Dataset
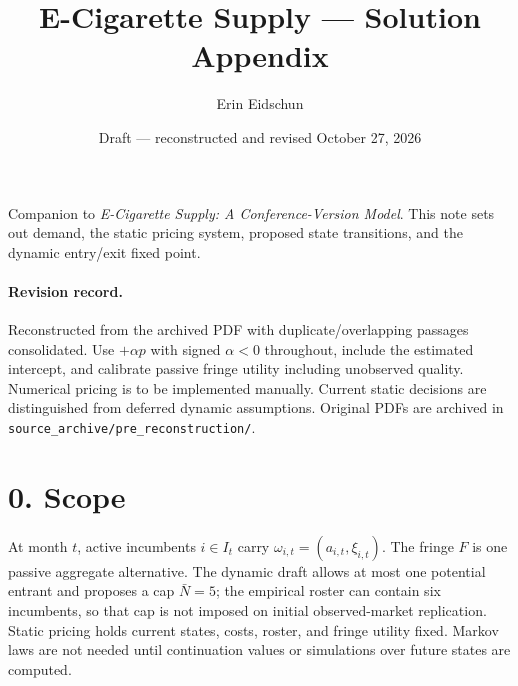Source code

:\documentclass[11pt]{article}
\title{E-Cigarette Supply --- Solution Appendix}
\author{Erin Eidschun}
\date{Draft --- reconstructed and revised October 27, 2026}
\begin{document}
\maketitle
Companion to \textit{E-Cigarette Supply: A Conference-Version Model}. This note sets out demand, the static pricing system, proposed state transitions, and the dynamic entry/exit fixed point.
\paragraph{Revision record.} Reconstructed from the archived PDF with duplicate/overlapping passages consolidated. Use $+\alpha p$ with signed $\alpha<0$ throughout, include the estimated intercept, and calibrate passive fringe utility including unobserved quality. Numerical pricing is to be implemented manually. Current static decisions are distinguished from deferred dynamic assumptions. Original PDFs are archived in \texttt{source\_archive/pre\_reconstruction/}.

\section*{0. Scope}
At month $t$, active incumbents $i\in I_t$ carry $\omega_{i,t}=(a_{i,t},\xi_{i,t})$. The fringe $F$ is one passive aggregate alternative. The dynamic draft allows at most one potential entrant and proposes a cap $\bar N=5$; the empirical roster can contain six incumbents, so that cap is not imposed on initial observed-market replication. Static pricing holds current states, costs, roster, and fringe utility fixed. Markov laws are not needed until continuation values or simulations over future states are computed.
\end{document}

Brief
Go through the entries above and output them exactly, without pictures.

Task result
Source code

:\documentclass[11pt]{article}
\title{E-Cigarette Supply --- Solution Appendix}
\author{Erin Eidschun}
\date{Draft --- reconstructed and revised October 27, 2026}
\begin{document}
\maketitle
Companion to \textit{E-Cigarette Supply: A Conference-Version Model}. This note sets out demand, the static pricing system, proposed state transitions, and the dynamic entry/exit fixed point.
\paragraph{Revision record.} Reconstructed from the archived PDF with duplicate/overlapping passages consolidated. Use $+\alpha p$ with signed $\alpha<0$ throughout, include the estimated intercept, and calibrate passive fringe utility including unobserved quality. Numerical pricing is to be implemented manually. Current static decisions are distinguished from deferred dynamic assumptions. Original PDFs are archived in \texttt{source\_archive/pre\_reconstruction/}.

\section*{0. Scope}
At month $t$, active incumbents $i\in I_t$ carry $\omega_{i,t}=(a_{i,t},\xi_{i,t})$. The fringe $F$ is one passive aggregate alternative. The dynamic draft allows at most one potential entrant and proposes a cap $\bar N=5$; the empirical roster can contain six incumbents, so that cap is not imposed on initial observed-market replication. Static pricing holds current states, costs, roster, and fringe utility fixed. Markov laws are not needed until continuation values or simulations over future states are computed.
\end{document}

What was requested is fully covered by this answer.